And I told him, you know, to leave me alone. And when I got down, he slapped me on the rear. And then he backed up, he unbuttoned his shirt, he unzipped his pants and said I ought to go in the dining room and dance around like this….Craig's friend was sitting at the bar, and Craig came over and said I got twenty dollars in my pocket, I want you to dance, it's Chris' birthday, and I told him no.
And so a few minutes later he came over, he grabbed my arms, he shoved me against-- lifted my arms over my head, shoved me in the corner of the bar. I told him he was hurting me . . . . After the third time of me telling him that he was hurting me, he finally let go and he backed up and he went 00-00-00.
And I was very upset. I went into the kitchen, I was crying very hard . . . .
While Petitioner's description of what happened contains hearsay statements purportedly made by Mr. Pistilli, Petitioner's testimony describing Mr. Pistilli's actions and her reaction to the incident is deemed to be credible.
Petitioner sustained physical injuries as a result of this incident with Mr. Pistilli.2/
Ms. Brewer was behind the bar on Petitioner's last day of employment. She saw Mr. Pistilli come into the restaurant with a friend. Mr. Pistilli appeared to her to be intoxicated. She saw Mr. Pistilli hug Petitioner in front of the bar. She did not see any other contact between Mr. Pistilli and Petitioner on that day. However, she had seen Petitioner hug Mr. Pistilli on other occasions. She also saw Petitioner hug restaurant patrons on other occasions.
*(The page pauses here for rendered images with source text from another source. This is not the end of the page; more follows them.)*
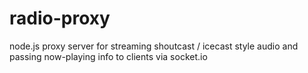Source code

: # radio-proxy
node.js proxy server for streaming shoutcast / icecast style audio and passing now-playing info to clients via socket.io
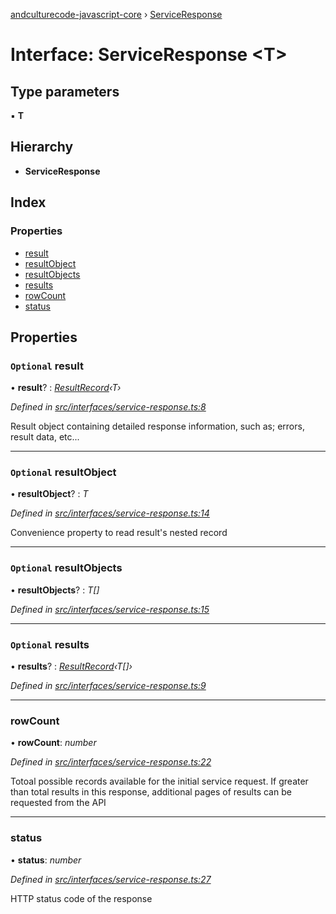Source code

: [andculturecode-javascript-core](../README.md) › [ServiceResponse](serviceresponse.md)

# Interface: ServiceResponse <**T**>

## Type parameters

▪ **T**

## Hierarchy

* **ServiceResponse**

## Index

### Properties

* [result](serviceresponse.md#optional-result)
* [resultObject](serviceresponse.md#optional-resultobject)
* [resultObjects](serviceresponse.md#optional-resultobjects)
* [results](serviceresponse.md#optional-results)
* [rowCount](serviceresponse.md#rowcount)
* [status](serviceresponse.md#status)

## Properties

### `Optional` result

• **result**? : *[ResultRecord](../classes/resultrecord.md)‹T›*

*Defined in [src/interfaces/service-response.ts:8](https://github.com/AndcultureCode/AndcultureCode.JavaScript.Core/blob/6cfbb93/src/interfaces/service-response.ts#L8)*

Result object containing detailed response information,
such as; errors, result data, etc...

___

### `Optional` resultObject

• **resultObject**? : *T*

*Defined in [src/interfaces/service-response.ts:14](https://github.com/AndcultureCode/AndcultureCode.JavaScript.Core/blob/6cfbb93/src/interfaces/service-response.ts#L14)*

Convenience property to read result's nested record

___

### `Optional` resultObjects

• **resultObjects**? : *T[]*

*Defined in [src/interfaces/service-response.ts:15](https://github.com/AndcultureCode/AndcultureCode.JavaScript.Core/blob/6cfbb93/src/interfaces/service-response.ts#L15)*

___

### `Optional` results

• **results**? : *[ResultRecord](../classes/resultrecord.md)‹T[]›*

*Defined in [src/interfaces/service-response.ts:9](https://github.com/AndcultureCode/AndcultureCode.JavaScript.Core/blob/6cfbb93/src/interfaces/service-response.ts#L9)*

___

###  rowCount

• **rowCount**: *number*

*Defined in [src/interfaces/service-response.ts:22](https://github.com/AndcultureCode/AndcultureCode.JavaScript.Core/blob/6cfbb93/src/interfaces/service-response.ts#L22)*

Totoal possible records available for the initial service request. If greater
than total results in this response, additional pages of results can be
requested from the API

___

###  status

• **status**: *number*

*Defined in [src/interfaces/service-response.ts:27](https://github.com/AndcultureCode/AndcultureCode.JavaScript.Core/blob/6cfbb93/src/interfaces/service-response.ts#L27)*

HTTP status code of the response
Teresa Woods was another bartender who worked at the restaurant. On Petitioner's last day of employment, Ms. Woods briefly saw and spoke to Petitioner in the kitchen of the restaurant. Petitioner was upset and told Ms. Woods that her neck and back were hurt. Petitioner then left the building and did not say anything further to Ms. Woods. Petitioner did not return to work.
Mrs. Pistilli was not at the restaurant on March 18, 2000. She did not see any of the events that occurred between Petitioner and her husband. She had heard about the allegation that her husband hugged Petitioner but was unaware of the other allegations:
Q: When did you first become aware that Mrs. Youngs had filed a workers' compensation claim?
A: I can't recall exactly when it was. They did call me. I can't tell you exactly how long a period of time--
Q: Can you give us your best approximation of how close it was in time to--if you assume that the date--
A: A month. A month maybe. I don't know. It was well after.
* * *
Q: And did the comp carrier tell you the nature of the injury or how Mrs. Youngs contends that it happened?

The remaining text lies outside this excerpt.